The bipartisan $1.8 billion tax-relief and school-funding deal that Wisconsin leaders announced has been tossed into the legislative blender and come out as nada. What began as a negotiated package — rebates for taxpayers, property tax relief, special-education funding boosts, and ending the state income tax on tips and overtime — passed the Assembly but died in the State Senate after a 15–18 vote. Every Senate Democrat voted no, and three Republicans crossed the aisle to join them, killing the deal for now.

What was in the tax-relief package?

The plan was big and simple enough for voters to understand: use surplus revenue to give families money back and help schools. The package totaled about $1.8 billion and included direct rebate checks (roughly $850 million in refunds that translated into up to a few hundred dollars per household), property tax relief measures, a push to increase special-education reimbursements, and ending state income tax on tips and overtime for service workers.

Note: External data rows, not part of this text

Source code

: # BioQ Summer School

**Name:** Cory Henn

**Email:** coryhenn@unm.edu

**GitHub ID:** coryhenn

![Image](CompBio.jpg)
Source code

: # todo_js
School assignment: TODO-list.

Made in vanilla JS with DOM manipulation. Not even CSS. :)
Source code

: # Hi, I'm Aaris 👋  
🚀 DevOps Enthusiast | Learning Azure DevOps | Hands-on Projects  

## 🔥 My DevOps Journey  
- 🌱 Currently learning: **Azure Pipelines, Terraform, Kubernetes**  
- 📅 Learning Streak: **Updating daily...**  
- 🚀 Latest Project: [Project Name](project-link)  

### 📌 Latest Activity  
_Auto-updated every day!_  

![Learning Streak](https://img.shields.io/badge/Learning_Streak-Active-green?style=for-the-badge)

Leaders from both sides sold it as a mix of taxpayer relief and K–12 investments.

How it failed — the Senate vote and the politics behind it

The Assembly approved an amended version of the plan by a wide margin, 61–32, but the Senate rejected it 15–18. The roll call shows all Senate Democrats voting no and three Republican senators — Steve Nass, Chris Kapenga, and Rob Hutton — joining them. That three-person defection was the fatal blow. Republican leaders who cut the deal, including Speaker Robin Vos and Senate Majority Leader Devin LeMahieu, argued the move returned surplus dollars to taxpayers. Senate Democrats said they were shut out of bargaining and worried the deal prioritized one-time rebates over sustained school funding.

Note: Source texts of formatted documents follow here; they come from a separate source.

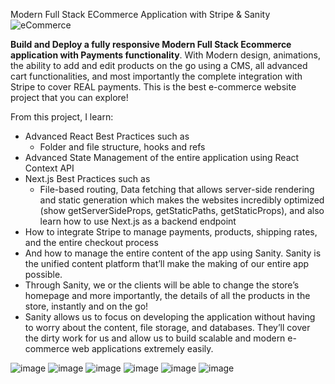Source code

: Modern Full Stack ECommerce Application with Stripe & Sanity ![eCommerce](https://user-images.githubusercontent.com/70088342/160780701-7bb38a57-76bd-49a2-a4ec-49f89c50a7c7.png)

**Build and Deploy a fully responsive Modern Full Stack Ecommerce application with Payments functionality**. With Modern design, animations, the ability to add and edit products on the go using a CMS, all advanced cart functionalities, and most importantly the complete integration with Stripe to cover REAL payments. This is the best e-commerce website project that you can explore!

From this project, I learn:

- Advanced React Best Practices such as
  - Folder and file structure, hooks and refs
- Advanced State Management of the entire application using React Context API
- Next.js Best Practices such as
  - File-based routing, Data fetching that allows server-side rendering and static generation which makes the websites incredibly optimized (show getServerSideProps, getStaticPaths, getStaticProps), and also learn how to use Next.js as a backend endpoint
- How to integrate Stripe to manage payments, products, shipping rates, and the entire checkout process
- And how to manage the entire content of the app using Sanity. Sanity is the unified content platform that’ll make the making of our entire app possible. <show sanity desk>
- Through Sanity, we or the clients will be able to change the store’s homepage and more importantly, the details of all the products in the store, instantly and on the go!
- Sanity allows us to focus on developing the application without having to worry about the content, file storage, and databases. They’ll cover the dirty work for us and allow us to build scalable and modern e-commerce web applications extremely easily.

![image](https://user-images.githubusercontent.com/70088342/160780701-7bb38a57-76bd-49a2-a4ec-49f89c50a7c7.png) ![image](https://user-images.githubusercontent.com/70088342/160780206-9cfe7c0a-3d8e-4a20-a055-b12efebe6c30.png) ![image](https://user-images.githubusercontent.com/70088342/160780265-692d37ac-7209-4d53-957a-e94b37d123c0.png) ![image](https://user-images.githubusercontent.com/70088342/160780381-7c947640-422e-4729-abae-21911e9bc716.png) ![image](https://user-images.githubusercontent.com/70088342/160780549-111ed048-cd4b-4740-b2fd-2c6fc3520c52.png) ![image](https://user-images.githubusercontent.com/70088342/160780884-22d6025e-9b7d-4493-8136-b3dfbf00a32f.png)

Political fallout — accountability and the message to voters

There’s more than policy at stake here; there’s politics. Gov. Tony Evers touted the compromise as bipartisan; Senate Republicans hoped to demonstrate they could spend wisely and return money to people. Instead, the outcome handed both sides ammunition. Democrats will scream that Republicans can’t be trusted to protect recurring school funding. Conservatives can point to the full Democratic caucus voting against giving taxpayers their money back. And the three Republicans who flipped? They owe voters an explanation — not because they “broke ranks,” but because they broke a clear promise to return surplus money instead of letting it sit in state coffers.

What to watch next and why voters should care

This deal is dead for now, but the elements aren’t gone. Watch whether GOP leaders try to resurrect parts of the package in separate bills: rebates, special-ed funding increases, or the tax-on-tips fix. Also watch how candidates use the vote in the coming campaigns. Voters who want their money back and better support for schools should remember which senators stood in the way. The political fallout from a failed bipartisan deal is just getting started — and both parties will be dialing it up in the run to November.